What if I told you that you could control every meeting and get what you want out of it? An added benefit of what I’m going to show you, by the way, is that it can be applied to just about everything you do in life. It’s really that powerful.
First, you need to precondition your meetings. This means first figuring out what you want out of the meeting in the first place. Never walk into a meeting without knowing what you want to walk out with. I need you to get absolutely focused and clear about what you want to achieve, get, or establish. You do this by asking yourself the following questions:
1. When the meeting is over, what has to have happened for me to feel better?
2. When the meeting is over, what has to have happened for the other people to have felt better?
If you don’t figure out what you want to accomplish in any interaction, then it’s going to be figured out for you by someone else.
Second, start preparing for your meeting by actually scripting out what the meeting might sound and look like.
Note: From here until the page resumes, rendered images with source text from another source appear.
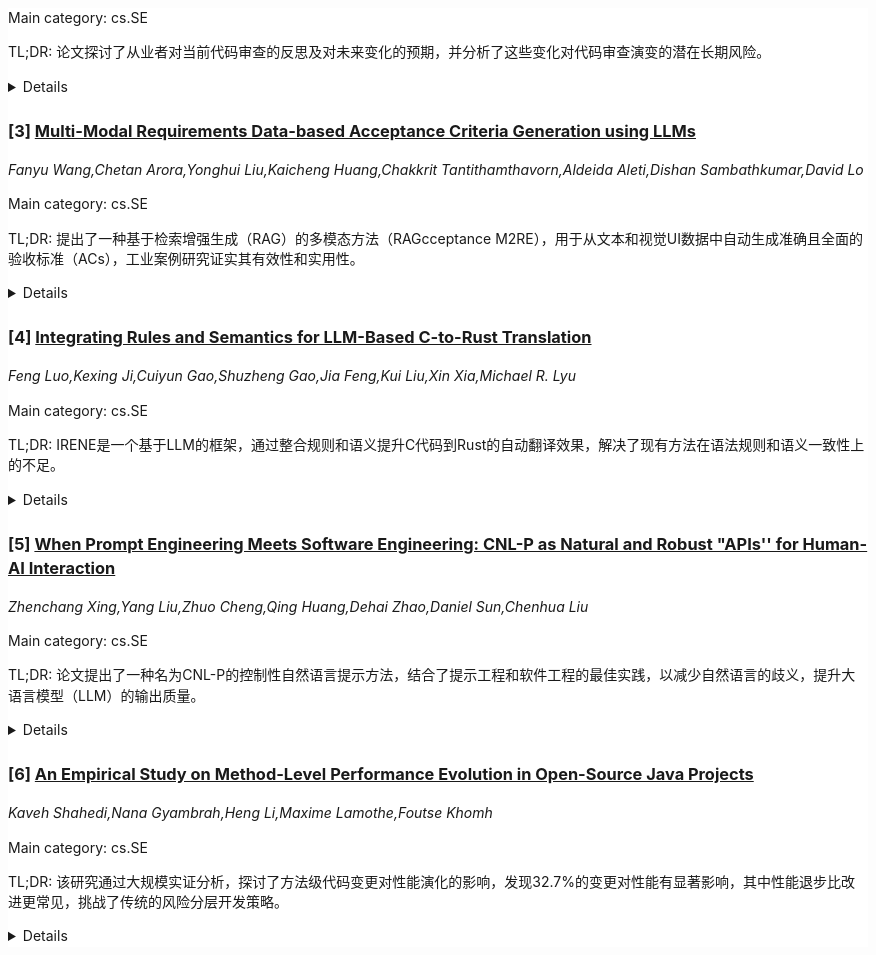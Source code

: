 Main category: cs.SE

TL;DR: 论文探讨了从业者对当前代码审查的反思及对未来变化的预期，并分析了这些变化对代码审查演变的潜在长期风险。


<details><summary>Details</summary></details>


### [3] [Multi-Modal Requirements Data-based Acceptance Criteria Generation using LLMs](https://arxiv.org/abs/2508.06888)
*Fanyu Wang,Chetan Arora,Yonghui Liu,Kaicheng Huang,Chakkrit Tantithamthavorn,Aldeida Aleti,Dishan Sambathkumar,David Lo*

Main category: cs.SE

TL;DR: 提出了一种基于检索增强生成（RAG）的多模态方法（RAGcceptance M2RE），用于从文本和视觉UI数据中自动生成准确且全面的验收标准（ACs），工业案例研究证实其有效性和实用性。


<details><summary>Details</summary></details>


### [4] [Integrating Rules and Semantics for LLM-Based C-to-Rust Translation](https://arxiv.org/abs/2508.06926)
*Feng Luo,Kexing Ji,Cuiyun Gao,Shuzheng Gao,Jia Feng,Kui Liu,Xin Xia,Michael R. Lyu*

Main category: cs.SE

TL;DR: IRENE是一个基于LLM的框架，通过整合规则和语义提升C代码到Rust的自动翻译效果，解决了现有方法在语法规则和语义一致性上的不足。


<details><summary>Details</summary></details>


### [5] [When Prompt Engineering Meets Software Engineering: CNL-P as Natural and Robust "APIs'' for Human-AI Interaction](https://arxiv.org/abs/2508.06942)
*Zhenchang Xing,Yang Liu,Zhuo Cheng,Qing Huang,Dehai Zhao,Daniel Sun,Chenhua Liu*

Main category: cs.SE

TL;DR: 论文提出了一种名为CNL-P的控制性自然语言提示方法，结合了提示工程和软件工程的最佳实践，以减少自然语言的歧义，提升大语言模型（LLM）的输出质量。


<details><summary>Details</summary></details>


### [6] [An Empirical Study on Method-Level Performance Evolution in Open-Source Java Projects](https://arxiv.org/abs/2508.07084)
*Kaveh Shahedi,Nana Gyambrah,Heng Li,Maxime Lamothe,Foutse Khomh*

Main category: cs.SE

TL;DR: 该研究通过大规模实证分析，探讨了方法级代码变更对性能演化的影响，发现32.7%的变更对性能有显著影响，其中性能退步比改进更常见，挑战了传统的风险分层开发策略。


<details><summary>Details</summary></details>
That’s right, imagine what has to happen for you and them to feel better. Let your creativity run wild as you daydream about your meeting. And make sure that you spend enough time with your vision so that you’re comfortable with what your imaginary meeting has to be like in order to accomplish your goals.
If you need help scripting what has to happen in your meeting to accomplish your goals, here are some books to help get you started:
How to Persuade People Who Don’t Want to be Persuaded (Joel Bauer/Mark Levy)
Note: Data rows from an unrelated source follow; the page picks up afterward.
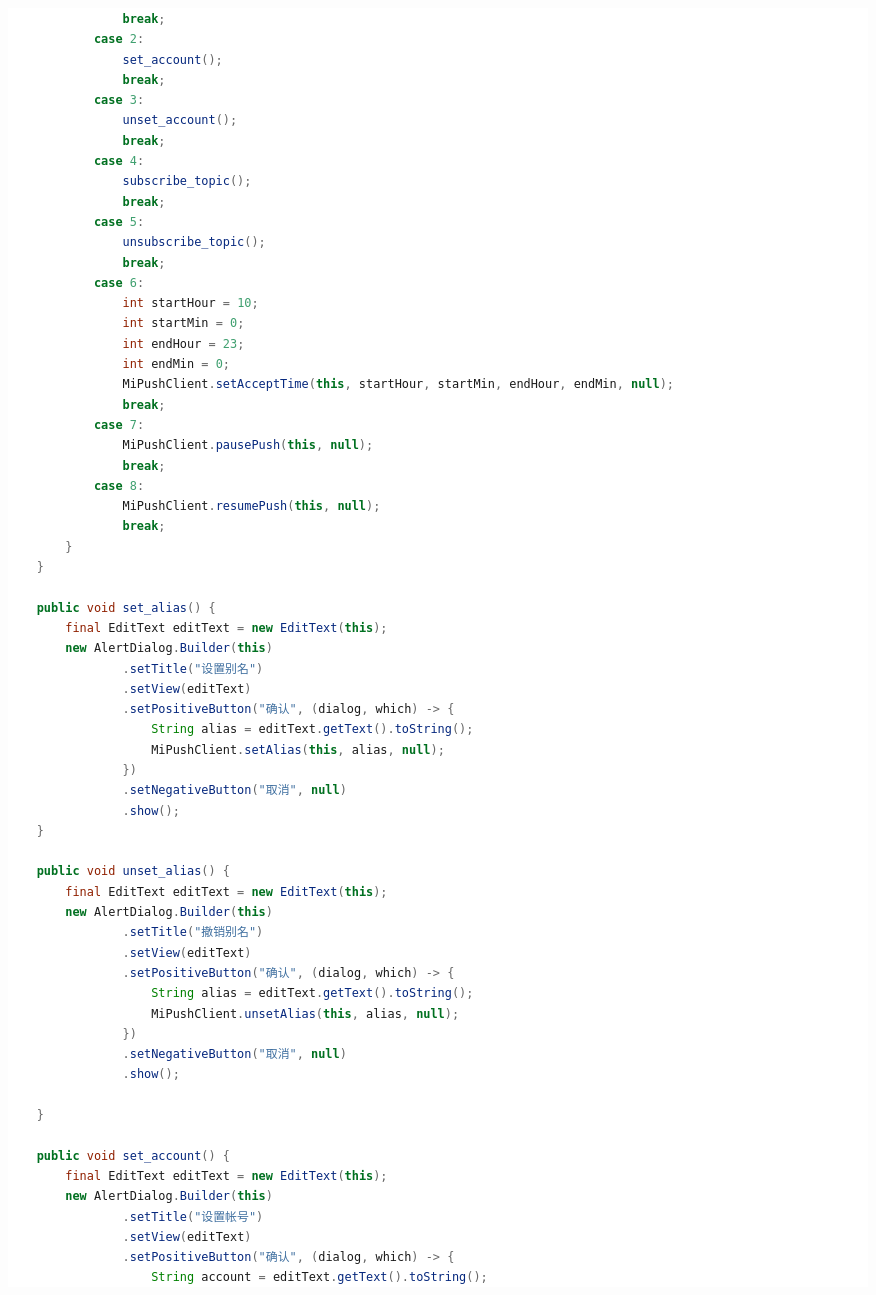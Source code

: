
 ```java  
                break;  
            case 2:  
                set_account();  
                break;  
            case 3:  
                unset_account();  
                break;  
            case 4:  
                subscribe_topic();  
                break;  
            case 5:  
                unsubscribe_topic();  
                break;  
            case 6:  
                int startHour = 10;  
                int startMin = 0;  
                int endHour = 23;  
                int endMin = 0;  
                MiPushClient.setAcceptTime(this, startHour, startMin, endHour, endMin, null);  
                break;  
            case 7:  
                MiPushClient.pausePush(this, null);  
                break;  
            case 8:  
                MiPushClient.resumePush(this, null);  
                break;  
        }  
    }  
      
    public void set_alias() {  
        final EditText editText = new EditText(this);  
        new AlertDialog.Builder(this)  
                .setTitle("设置别名")  
                .setView(editText)  
                .setPositiveButton("确认", (dialog, which) -> {  
                    String alias = editText.getText().toString();  
                    MiPushClient.setAlias(this, alias, null);  
                })  
                .setNegativeButton("取消", null)  
                .show();  
    }  
      
    public void unset_alias() {  
        final EditText editText = new EditText(this);  
        new AlertDialog.Builder(this)  
                .setTitle("撤销别名")  
                .setView(editText)  
                .setPositiveButton("确认", (dialog, which) -> {  
                    String alias = editText.getText().toString();  
                    MiPushClient.unsetAlias(this, alias, null);  
                })  
                .setNegativeButton("取消", null)  
                .show();  
          
    }  
      
    public void set_account() {  
        final EditText editText = new EditText(this);  
        new AlertDialog.Builder(this)  
                .setTitle("设置帐号")  
                .setView(editText)  
                .setPositiveButton("确认", (dialog, which) -> {  
                    String account = editText.getText().toString();  
```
Pitch Anything (Oren Klaff)
Power Questions (Andrew Soblel/Jerold Panas)
Influence (Robert B. Cialdini)
You might also remember these rules:
It’s not what you say, it’s how you are heard.
It’s not what you do, but how you are seen.
It’s not what you think, but what you show.
It’s not what you make, it’s what you give.
Third, pick the top three things you want to address or focus on in your meeting. I’ve written about the Power of Three before. It is no different in creating meetings that have outcomes that you desire. And, in expressing these top three things, script them as if you were going to tweet them – 140 characters. This will force you to create sound bites that are easily digested and understood.
Finally, never leave a meeting without some type of follow-up or action item that is designated. It’s far too easy to finish up and then have all your good work be forgotten later on. You need to hold yourself and others accountable for getting things done.
These tips work for any meeting with anyone. And they work even if you’re not the one who called the meeting or you are a subordinate. By practicing these techniques, you are really building your confidence and determination. And you’re creating an inner agenda that keeps you from being a doormat for others.
Everybody always wants the same thing: to feel better. If you will just remember that, you can easily fashion a meeting, conversation, email, or even a simple wave or smile that lets YOU powerfully control any encounter and makes you the authority.
And one more thing . . . always, always, always start your meetings on time. You teach people how to treat you every single time. If you’re going to be sloppy about your start times and the value of your personal time, then that’s how others will see and react to you.